When we got home, and saw the house I thought 'Where's the yellow painted walls?' then I remembered that my grandpa died a year ago and he's favorite color was yellow, so my grandma painted the house blue. Well, not her but me.
It was noon so I got a shower and unpacked the few things I brought. When I saw a photo of my dad I cried, because this is the 20th birthdah I spent alone, he died three weeks before my birth. Drunk driver. Brain hematoma then brain death, so I heard.
At 3pm, grandma and Analine were getting ready to cook pies, so I went downstairs to the kitchen to help them.
"Baby girl, because it is your birthday week I'm going to make your favorite, peanut butter and jelly. Then we can go watch a movie or something" have I said how much I love my grandma?
"I'd love to!" And just as I remember, in the process of making pie, we go back in time to when I was a child and ruin the kitchen with ingredients all over the floor and cabinets.
By 8pm grandma was asleep and Analine was almost there so I asked before she give up "Analine, is there's something wrong with me?"
"What do you mean honey?"
"Why won't I fall in love?
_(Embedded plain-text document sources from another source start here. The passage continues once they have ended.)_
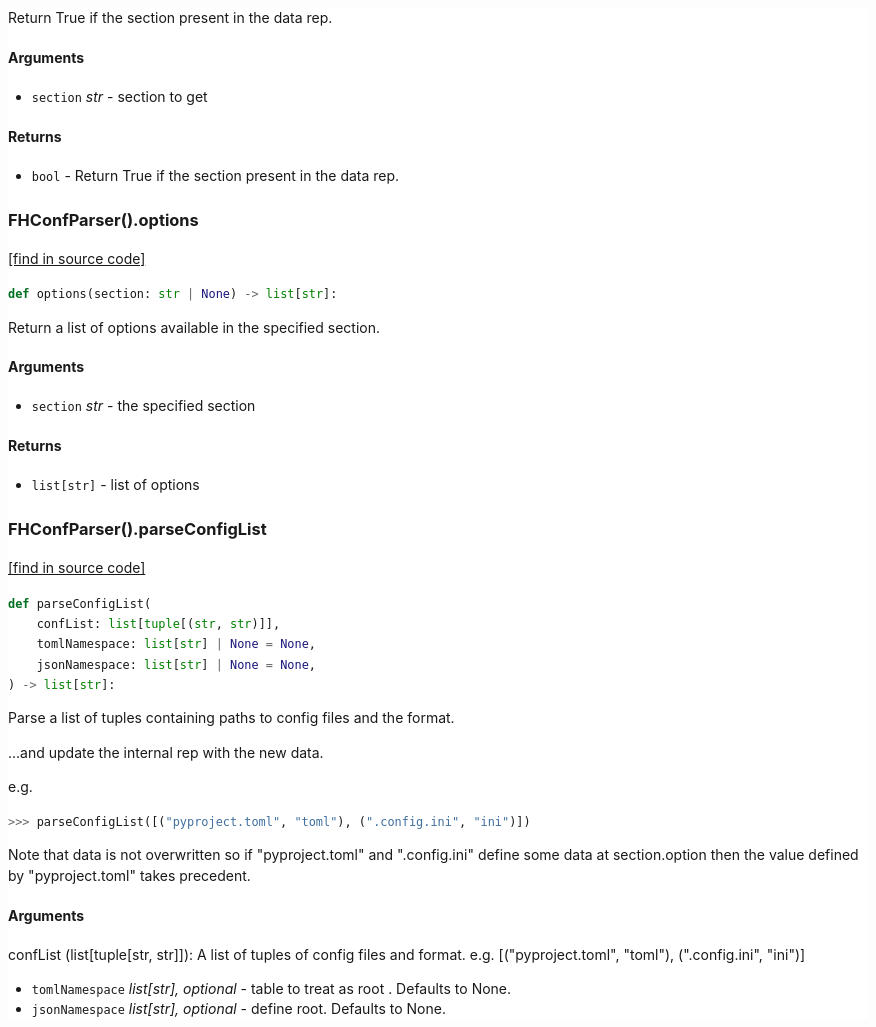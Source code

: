 Return True if the section present in the data rep.

#### Arguments

- `section` *str* - section to get

#### Returns

- `bool` - Return True if the section present in the data rep.

### FHConfParser().options

[[find in source code]](../../fhconfparser/fhconfparser.py#L227)

```python
def options(section: str | None) -> list[str]:
```

Return a list of options available in the specified section.

#### Arguments

- `section` *str* - the specified section

#### Returns

- `list[str]` - list of options

### FHConfParser().parseConfigList

[[find in source code]](../../fhconfparser/fhconfparser.py#L40)

```python
def parseConfigList(
    confList: list[tuple[(str, str)]],
    tomlNamespace: list[str] | None = None,
    jsonNamespace: list[str] | None = None,
) -> list[str]:
```

Parse a list of tuples containing paths to config files and the format.

...and update the internal rep with the new data.

e.g.

```python
>>> parseConfigList([("pyproject.toml", "toml"), (".config.ini", "ini")])
```

Note that data is not overwritten so if "pyproject.toml" and ".config.ini"
define some data at section.option then the value defined by "pyproject.toml"
takes precedent.

#### Arguments

confList (list[tuple[str, str]]): A list of tuples of config files
and format. e.g. [("pyproject.toml", "toml"), (".config.ini", "ini")]
- `tomlNamespace` *list[str], optional* - table to treat as root . Defaults to None.
- `jsonNamespace` *list[str], optional* - define root. Defaults to None.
Why I feel alone when I'm away?" I was deperate, I can admit that.
"Maybe because your heart's not ready. Maybe it is that the love you receive from Leigh Ann is not enough, or from Peter or from me. Maybe because the love you really want to feel is from your parents. Is not a bad thing you know, feeling helpless. You just have to learn to live with it, because in a blink of an eye your heart may give up being helpless and that's the moment you'll know you're ready and the moment you'll know that it was worth the wait" her words crushed my helpless heart, but help me relaxed a little.
"Thank you auntie, I do love you and find your love enough. Let's make a deal, when I find myself in love with someone, I'll tell you first if you come with me tomorrow to the spa" an offer she can't deny.
"Deal" she smiled and a couple pf seconds later, she was asleep, leaving me alone with my thoughts.